Supplied data below:

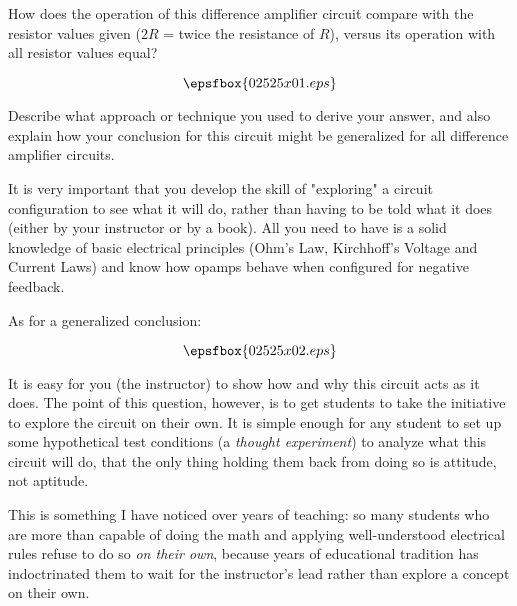 

How does the operation of this difference amplifier circuit compare with the resistor values given ($2R$ = twice the resistance of $R$), versus its operation with all resistor values equal?

$$\epsfbox{02525x01.eps}$$

Describe what approach or technique you used to derive your answer, and also explain how your conclusion for this circuit might be generalized for all difference amplifier circuits.







It is very important that you develop the skill of "exploring" a circuit configuration to see what it will do, rather than having to be told what it does (either by your instructor or by a book).  All you need to have is a solid knowledge of basic electrical principles (Ohm's Law, Kirchhoff's Voltage and Current Laws) and know how opamps behave when configured for negative feedback.

\vskip 10pt

As for a generalized conclusion:

$$\epsfbox{02525x02.eps}$$







It is easy for you (the instructor) to show how and why this circuit acts as it does.  The point of this question, however, is to get students to take the initiative to explore the circuit on their own.  It is simple enough for any student to set up some hypothetical test conditions (a {\it thought experiment}) to analyze what this circuit will do, that the only thing holding them back from doing so is attitude, not aptitude.  

This is something I have noticed over years of teaching: so many students who are more than capable of doing the math and applying well-understood electrical rules refuse to do so {\it on their own}, because years of educational tradition has indoctrinated them to wait for the instructor's lead rather than explore a concept on their own.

End of Supplied data.

[What needs to be done]:
Wherever the string "your" appears in a line above, copy that line.

[Reply]:
Describe what approach or technique you used to derive your answer, and also explain how your conclusion for this circuit might be generalized for all difference amplifier circuits.
It is very important that you develop the skill of "exploring" a circuit configuration to see what it will do, rather than having to be told what it does (either by your instructor or by a book).  All you need to have is a solid knowledge of basic electrical principles (Ohm's Law, Kirchhoff's Voltage and Current Laws) and know how opamps behave when configured for negative feedback.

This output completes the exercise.